200 Flüchtlingen muss Norderstedt in diesem Jahr aufnehmen, und der große Ansturm steht noch bevor: Im Herbst werden 159 Männer, Frauen und Kinder nach ihrer Flucht aus den Krisengebieten in der Stadt erwartet. Da geht es zwar vorrangig um die Frage, wo und wie die Menschen untergebracht werden. Aber ein Dach über dem Kopf reicht nicht, sie brauchen Hilfe, um den Alltag in ihrer neuen Heimat zu bewältigen, jemanden, der sie zum Arzt begleitet, bei Formalitäten hilft oder mit ihnen eben auch in die Kleiderkammer geht. Erst ehrenamtliche Betreuer gibt es schon.
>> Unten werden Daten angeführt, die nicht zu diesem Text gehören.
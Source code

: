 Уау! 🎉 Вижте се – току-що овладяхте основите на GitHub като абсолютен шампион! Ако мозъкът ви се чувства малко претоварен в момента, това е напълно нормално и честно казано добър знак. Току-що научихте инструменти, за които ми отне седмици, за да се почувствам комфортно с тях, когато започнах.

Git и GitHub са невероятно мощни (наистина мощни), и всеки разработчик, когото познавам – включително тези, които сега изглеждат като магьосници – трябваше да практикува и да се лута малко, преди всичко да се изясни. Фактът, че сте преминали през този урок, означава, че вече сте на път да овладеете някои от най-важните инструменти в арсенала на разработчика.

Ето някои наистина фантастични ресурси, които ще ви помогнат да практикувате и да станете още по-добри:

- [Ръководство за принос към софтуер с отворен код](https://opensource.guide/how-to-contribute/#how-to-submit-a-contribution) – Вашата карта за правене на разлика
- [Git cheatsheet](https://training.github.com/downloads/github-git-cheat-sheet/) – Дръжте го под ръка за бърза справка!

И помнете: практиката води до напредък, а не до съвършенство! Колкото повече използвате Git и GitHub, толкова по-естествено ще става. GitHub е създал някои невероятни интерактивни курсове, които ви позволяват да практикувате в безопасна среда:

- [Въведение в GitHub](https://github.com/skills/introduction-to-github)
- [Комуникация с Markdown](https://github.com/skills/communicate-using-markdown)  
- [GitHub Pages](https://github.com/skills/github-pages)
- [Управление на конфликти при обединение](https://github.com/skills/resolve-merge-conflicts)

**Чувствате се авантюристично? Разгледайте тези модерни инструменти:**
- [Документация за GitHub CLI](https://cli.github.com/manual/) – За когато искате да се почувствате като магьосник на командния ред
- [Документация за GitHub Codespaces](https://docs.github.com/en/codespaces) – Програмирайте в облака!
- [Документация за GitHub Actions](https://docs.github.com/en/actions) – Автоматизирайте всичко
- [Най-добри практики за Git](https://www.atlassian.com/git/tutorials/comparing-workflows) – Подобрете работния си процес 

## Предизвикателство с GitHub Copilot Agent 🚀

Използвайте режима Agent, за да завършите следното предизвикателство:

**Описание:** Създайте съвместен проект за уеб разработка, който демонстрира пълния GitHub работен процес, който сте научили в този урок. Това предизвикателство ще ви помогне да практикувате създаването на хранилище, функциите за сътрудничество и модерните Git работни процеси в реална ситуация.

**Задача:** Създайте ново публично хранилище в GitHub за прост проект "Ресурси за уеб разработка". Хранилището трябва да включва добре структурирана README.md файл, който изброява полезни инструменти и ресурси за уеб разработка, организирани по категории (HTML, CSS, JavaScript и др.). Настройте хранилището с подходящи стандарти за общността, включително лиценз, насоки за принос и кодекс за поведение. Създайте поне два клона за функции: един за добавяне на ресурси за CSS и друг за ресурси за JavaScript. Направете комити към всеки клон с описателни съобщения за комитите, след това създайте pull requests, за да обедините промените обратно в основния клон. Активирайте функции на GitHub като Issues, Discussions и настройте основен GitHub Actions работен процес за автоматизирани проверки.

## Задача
Doch in der Kleiderkammer herrscht Mangel: „Wir geben nicht nur mehr ab als sonst. Weil Sommerferien sind, bekommen wir auch nicht so viele Kleiderspenden“, sagt Annemarie Schüder. Die 84 Jahre alte Norderstedterin ist die Chefin und der gute Geist der Kleiderkammer, seit 26 Jahren im Einsatz, immer noch fit, herzlich aber durchsetzungsstark und, wie DRK-Chef von Hardenberg sagt, einfach nicht wegzudenken. Doch nicht nur das Rote Kreuz sammelt Altkleider, auch die Stadt hat Sammelbehälter an 19 Containerstandorten aufgestellt. Die Kleiderspenden werden weiter verwertet, die Verwertung wird europaweit ausgeschrieben und bringt Geld, um die Abfallgebühren stabil zu halten.

Ähnlich verfährt auch das DRK. Was in der Geschäftsstelle angeliefert wird, sortieren die ehrenamtlichen Helfer. „Rund 30 Prozent ist so gut, dass wir diese Kleidungsstücke für die Kleiderkammer verwenden und ausgeben können“, sagt von Hardenberg. Der Rest wird ebenfalls zur Verwertung freigegeben, die Einnahmen füllen die Vereinskasse. Dass es Konkurrenz gibt, ist nicht neu. Vor der Stadt haben Firmen die ausrangierte Garderobe eingesammelt und zu Geld gemacht.